MS/DOJ: Microsoft wraps up its case in remedy hearing

The last witness for Microsoft finished testifying today, a computer scientist who claimed it was technically infeasible for the software giant to produce a stripped-down version of Windows.

The company was set to rest its case next week once it introduces some final documents. The two sides also plan to hold a conference call with the judge on Monday to set a schedule for the final legal arguments.

Tom Greene, California senior assistant attorney general, who spoke to reporters after the courtroom closed for the day, said the states "were extraordinary pleased on how our case came out. ... We think we've given her [the judge] a very rich record to work from."

But after 32 days of evidentiary hearings, it will soon be up to U.S. District Judge Colleen Kollar-Kotelly to determine just what remedies the company should face for its antitrust violations.

Kollar-Kotelly faces tough choices. None other than Microsoft Chairman Bill Gates has warned the judge that if Microsoft is forced to produce a stripped version of Windows, it will mean the end of the operating system.

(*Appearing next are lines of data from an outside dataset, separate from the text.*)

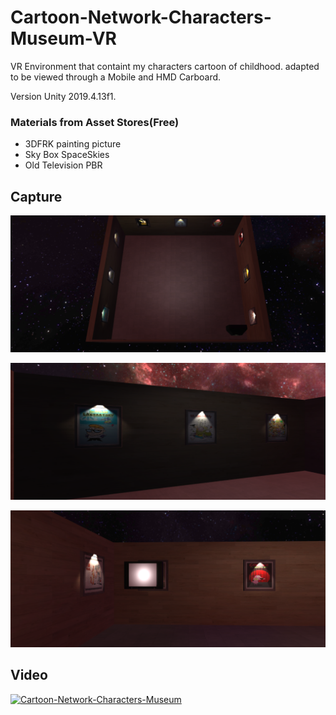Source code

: # Cartoon-Network-Characters-Museum-VR
VR Environment that containt my characters cartoon of childhood. adapted to be viewed through a Mobile and HMD Carboard.

Version Unity  2019.4.13f1.

### Materials from Asset Stores(Free)

+ 3DFRK  painting picture
+ Sky Box SpaceSkies
+ Old Television PBR

## Capture

![Screen1](https://github.com/juanprog97/Cartoon-Network-Characters-Museum-VR/blob/master/Screenshots/screen1.png?raw=true)

![Screen2](https://github.com/juanprog97/Cartoon-Network-Characters-Museum-VR/blob/master/Screenshots/screen2.png?raw=true)

![Screen3](https://github.com/juanprog97/Cartoon-Network-Characters-Museum-VR/blob/master/Screenshots/screen3.png?raw=true)

## Video

[![Cartoon-Network-Characters-Museum](https://img.youtube.com/vi/rFG6_fW5kZo/0.jpg)](https://www.youtube.com/watch?v=rFG6_fW5kZo "Cartoon-Network-Characters-Museum")




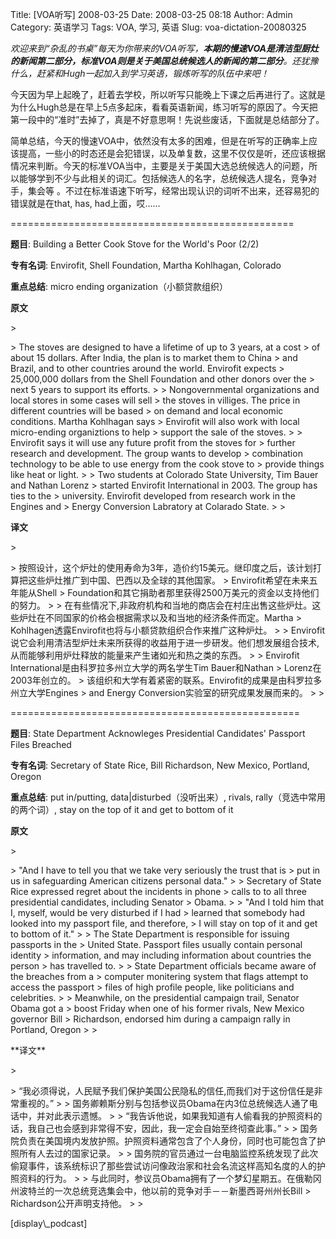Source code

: Title: [VOA听写] 2008-03-25
Date: 2008-03-25 08:18
Author: Admin
Category: 英语学习
Tags: VOA, 学习, 英语
Slug: voa-dictation-20080325

*欢迎来到“杂乱的书桌”每天为你带来的VOA听写，**本期的慢速VOA是清洁型厨灶的新闻第二部分，标准VOA则是关于美国总统候选人的新闻的第二部分**。还犹豫什么，赶紧和Hugh一起加入到学习英语，锻炼听写的队伍中来吧！*

</p>

今天因为早上起晚了，赶着去学校，所以听写只能晚上下课之后再进行了。这就是为什么Hugh总是在早上5点多起床，看看英语新闻，练习听写的原因了。今天把第一段中的“准时”去掉了，真是不好意思啊！先说些废话，下面就是总结部分了。

</p>

简单总结，今天的慢速VOA中，依然没有太多的困难，但是在听写的正确率上应该提高，一些小的时态还是会犯错误，以及单复数，这里不仅仅是听，还应该根据情况来判断。今天的标准VOA当中，主要是关于美国大选总统候选人的问题，所以能够学到不少与此相关的词汇。包括候选人的名字，总统候选人提名，竞争对手，集会等
。不过在标准语速下听写，经常出现认识的词听不出来，还容易犯的错误就是在that,
has, had上面，哎……

</p>
=================================================

**题目**: Building a Better Cook Stove for the World's Poor (2/2)

</p>

**专有名词**: Envirofit, Shell Foundation, Martha Kohlhagan, Colorado

</p>

**重点总结**: micro ending organization（小额贷款组织）

</p>

**原文**

<p>
> </p>
> The stoves are designed to have a lifetime of up to 3 years, at a cost
> of about 15 dollars. After India, the plan is to market them to China
> and Brazil, and to other countries around the world. Envirofit expects
> 25,000,000 dollars from the Shell Foundation and other donors over the
> next 5 years to support its efforts.
>
> Nongovernmental organizations and local stores in some cases will sell
> the stoves in villiges. The price in different countries will be based
> on demand and local economic conditions. Martha Kohlhagan says
> Envirofit will also work with local micro-ending organiztions to help
> support the sale of the stoves.
>
> Envirofit says it will use any future profit from the stoves for
> further research and development. The group wants to develop
> combination technology to be able to use energy from the cook stove to
> provide things like heat or light.
>
> Two students at Colorado State University, Tim Bauer and Nathan Lorenz
> started Envirofit International in 2003. The group has ties to the
> university. Envirofit developed from research work in the Engines and
> Energy Conversion Labratory at Colarado State.
>
> <p>

</p>

**译文**

<p>
> </p>
> 按照设计，这个炉灶的使用寿命为3年，造价约15美元。继印度之后，该计划打算把这些炉灶推广到中国、巴西以及全球的其他国家。
> Envirofit希望在未来五年能从Shell
> Foundation和其它捐助者那里获得2500万美元的资金以支持他们的努力。
>
> 在有些情况下,非政府机构和当地的商店会在村庄出售这些炉灶。这些炉灶在不同国家的价格会根据需求以及和当地的经济条件而定。Martha
> Kohlhagen透露Envirofit也将与小额贷款组织合作来推广这种炉灶。
>
> Envirofit说它会利用清洁型炉灶未来所获得的收益用于进一步研发。他们想发展组合技术,从而能够利用炉灶释放的能量来产生诸如光和热之类的东西。
>
> Envirofit International是由科罗拉多州立大学的两名学生Tim Bauer和Nathan
> Lorenz在2003年创立的。
> 该组织和大学有着紧密的联系。Envirofit的成果是由科罗拉多州立大学Engines
> and Energy Conversion实验室的研究成果发展而来的。
>
> <p>

</p>
==================================================

**题目**: State Department Acknowleges Presidential Candidates' Passport
Files Breached

</p>

**专有名词**: Secretary of State Rice, Bill Richardson, New Mexico,
Portland, Oregon

</p>

**重点总结**: put in/putting, data|disturbed（没听出来）, rivals,
rally（竞选中常用的两个词）, stay on the top of it and get to bottom of it

</p>

**原文**

<p>
> </p>
> "And I have to tell you that we take very seriously the trust that is
> put in us in safeguarding American citizens personal data."
>
> Secretary of State Rice expressed regret about the incidents in phone
> calls to to all three presidential candidates, including Senator
> Obama.
>
> "And I told him that I, myself, would be very disturbed if I had
> learned that somebody had looked into my passport file, and therefore,
> I will stay on top of it and get to bottom of it."
>
> The State Department is responsible for issuing passports in the
> United State. Passport files usually contain personal identity
> information, and may including information about countries the person
> has travelled to.
>
> State Department officials became aware of the breaches from a
> computer monitering system that flags attempt to access the passport
> files of high profile people, like politicians and celebrities.
>
> Meanwhile, on the presidential campaign trail, Senator Obama got a
> boost Friday when one of his former rivals, New Mexico governor Bill
> Richardson, endorsed him during a campaign rally in Portland, Oregon
>
> <p>

</p>
**译文**

<p>
> </p>
> “我必须得说，人民赋予我们保护美国公民隐私的信任,而我们对于这份信任是非常重视的。”
>
> 国务卿赖斯分别与包括参议员Obama在内3位总统候选人通了电话中，并对此表示遗憾。
>
> “我告诉他说，如果我知道有人偷看我的护照资料的话，我自己也会感到非常得不安，因此，我一定会自始至终彻查此事。”
>
> 国务院负责在美国境内发放护照。护照资料通常包含了个人身份，同时也可能包含了护照所有人去过的国家记录。
>
> 国务院的官员通过一台电脑监控系统发现了此次偷窥事件，该系统标识了那些尝试访问像政治家和社会名流这样高知名度的人的护照资料的行为。
>
> 与此同时，参议员Obama拥有了一个梦幻星期五。在俄勒冈州波特兰的一次总统竞选集会中，他以前的竞争对手－－新墨西哥州州长Bill
> Richardson公开声明支持他。
>
> <p>

</p>
[display\_podcast]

But the heart of the nonsettling states' case is the provision that allows PC makers to substitute rival software such as the browser or media player for Microsoft applications. The nine nonsettling states see that as critical to restoring competition.

The judge has favored Microsoft in many of her procedural rulings, according to legal experts and people close to the case. Unclear is whether the judge is signaling sympathy for the software giant, or just acting carefully and closing off Microsoft's potential avenues of appeal.

Microsoft witness John K. Bennett, a computer science professor at the University of Colorado at Boulder, represented the last opportunity for the states to show that Microsoft can produce an unbundled version of Windows. He was Microsoft's 18th witness; the states called 15.

Under cross-examination from states' attorney Steven Kuney, Bennett was unyielding in his argument that the remedies sought by the nonsettling states are unreasonable, infeasible and excessively broad. Kuney, however, attempted to show that it was Bennett's arguments that were unreasonable and not backed up by his own facts.

For example, Bennett said producing a Windows version with stripped out components would add four to six months of testing for each variant of the opportunity system. The number of versions to test "grows exponentially" with the number of removable components, he argued.

That was a conclusion based on a telephone interview Bennett conducted with Microsoft employees and his experience with servers.

But Kuney wanted to know what he did to verify that conclusion -- how did know? Bennett acknowledged that he had made no attempt to determine the specifics of what would happen.

The states want to force Microsoft to make it possible to remove Web browser code from the operating system. Bennett acknowledged that it is "not a technically impossible job to remove the code" but that the functionality would nonetheless have to be replaced.

The job ahead for Kollar-Kotelly is to decide whether to accept or reject the settlement reached with Microsoft by the Bush administration and nine of the 18 states. That settlement is the baseline, and the states seeking more restrictive remedies faced the tougher task in this proceeding.

"The states do bear the burden of proof. And that's the big difference," said Andy Gavil, an antitrust professor at Howard University School of Law. "They have to establish that additional remedies are needed."

There are broad differences between the Bush administration settlement and remedies sought by the nine nonsettling states. For instance, the settlement allows PC makers to remove end user access to Microsoft applications; the state proposal requires the code removal. Both remedies call for broader interface disclosure provisions, but the nonsettling states want to give developers access to Windows source code. The federal settlement does not call for that to occur.

The states had planned to fortify their argument that applications can be pulled from the Windows operating system with testimony next week from two rebuttal witnesses, including James Bach, a computer consultant who worked with XP embedded, a tool used to build operating systems for devices such as cash registers that also allowed Microsoft to create an unbound version of Windows.

But Microsoft said it would take them considerable time to review Bach's research. Kollar-Kotelly, who had previously endorsed rebuttal witnesses, was angered by the state's last-minute introduction of evidence, and the states, saying they didn't want to prolong the case, withdrew their rebuttal plans.

Despite a lack of clear signals from the judge, legal experts doubt she will go as far as ordering the porting of Office and other sweeping remedies. Kollar-Kotelly has narrowed the scope of the remedy phase, and that could mean a limited final order.

"This judge didn't allow hearsay and other inappropriate statements into the record," said Hillard Sterling, an antitrust expert at Gordon & Glickson LLC in Chicago. "That alone should help Microsoft secure an order it can stomach."

But the judge may be more comfortable with state attempts to toughen the proposed settlement, such as the appointment of a special master overseeing the case.

The settlement "screams for that" oversight, said Dana Hayter, an attorney at Howard Rice in San Francisco and a former U.S. antitrust attorney. Under the proposed settlement, a technical committee would keep watch on Microsoft's compliance with the remedy.

"But the technical committee doesn't report to the judge; the judge has no way to know whether Microsoft is complying with the settlement agreement."